Baseball history

We explain the history of baseball, its background, origin, and flourishing also, how the “Big Leagues” were born.

What is the history of baseball?

Baseball is among the most popular and practiced sports in the West, especially in the Americas, and is listed, along with soccer and tennis, among the most broadcast on international television. This Olympic discipline has uncertain origins, although its modern variant originated in the United States in the 19th century.

There is documentary evidence that, from the very beginning of human civilization, the idea of ​​playing hit a ball with a stick has been present. This, of course, does not mean that baseball was also involved, but it does mean that its antecedents date back thousands of years before the Christian era. In ancient Egyptian, Mesopotamian or Persian societies, there were similar rituals of religious ceremonies.

Presumably, these practices were emulated by the Saracen peoples of the time. In later centuries, they reinserted into the West thanks to the Muslim invasions, which were in close contact with Europe between the twelfth and fifteenth centuries,

Thanks to this influence, similar games arose, such as Jai Alai (or fronton), cricket and, possibly, the previous variants of baseball, such as the 17th century English “Stool Ball” or “Bat and ball,” which was soon imitated in the American colonies. It is estimated that this is how “Rounders” was born in English America, a sport quite close to baseball that was practiced in what would later become the United States for almost 100 years.

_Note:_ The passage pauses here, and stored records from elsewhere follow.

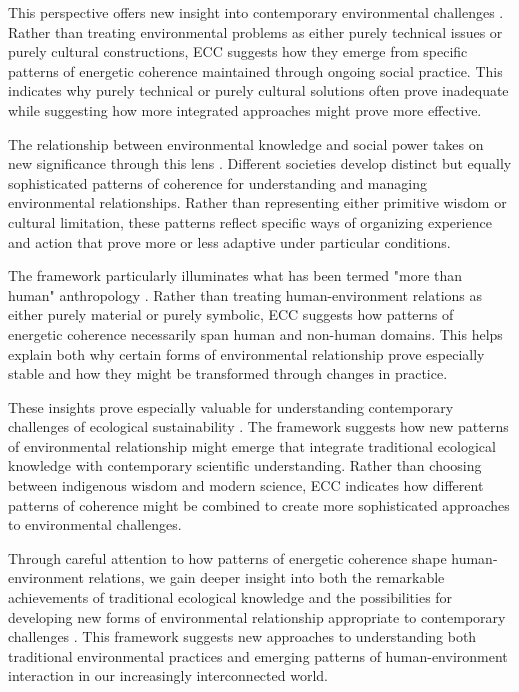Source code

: This perspective offers new insight into contemporary environmental challenges \cite{tsing2015mushroom}. Rather than treating environmental problems as either purely technical issues or purely cultural constructions, ECC suggests how they emerge from specific patterns of energetic coherence maintained through ongoing social practice. This indicates why purely technical or purely cultural solutions often prove inadequate while suggesting how more integrated approaches might prove more effective.

The relationship between environmental knowledge and social power takes on new significance through this lens \cite{palsson2015nature}. Different societies develop distinct but equally sophisticated patterns of coherence for understanding and managing environmental relationships. Rather than representing either primitive wisdom or cultural limitation, these patterns reflect specific ways of organizing experience and action that prove more or less adaptive under particular conditions.

The framework particularly illuminates what has been termed "more than human" anthropology \cite{kohn2013forests}. Rather than treating human-environment relations as either purely material or purely symbolic, ECC suggests how patterns of energetic coherence necessarily span human and non-human domains. This helps explain both why certain forms of environmental relationship prove especially stable and how they might be transformed through changes in practice.

These insights prove especially valuable for understanding contemporary challenges of ecological sustainability \cite{viveiros2014cannibal}. The framework suggests how new patterns of environmental relationship might emerge that integrate traditional ecological knowledge with contemporary scientific understanding. Rather than choosing between indigenous wisdom and modern science, ECC indicates how different patterns of coherence might be combined to create more sophisticated approaches to environmental challenges.

Through careful attention to how patterns of energetic coherence shape human-environment relations, we gain deeper insight into both the remarkable achievements of traditional ecological knowledge and the possibilities for developing new forms of environmental relationship appropriate to contemporary challenges \cite{strathern1980nature}. This framework suggests new approaches to understanding both traditional environmental practices and emerging patterns of human-environment interaction in our increasingly interconnected world.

The first formal references to baseball emerged in 18th century England in numerous publications aimed at children and young people, which were later imitated in Germany, possibly because the sport was already played there. In that European country in 1796, the first collected baseball rules were published.

However, it was in the United States that the sport gained significant importance. The first mention of baseball in this country is a reference to Private George Ewing’s diary in 1778, where he states that he “played base”; or the prohibition of playing “…games called Wicket, Cricket, Base Ball, Football, Cat, Fives or any other ball game” in the town of Pittsfield, Massachusetts, in 1791, to protect the windows of the Casa de Juntas.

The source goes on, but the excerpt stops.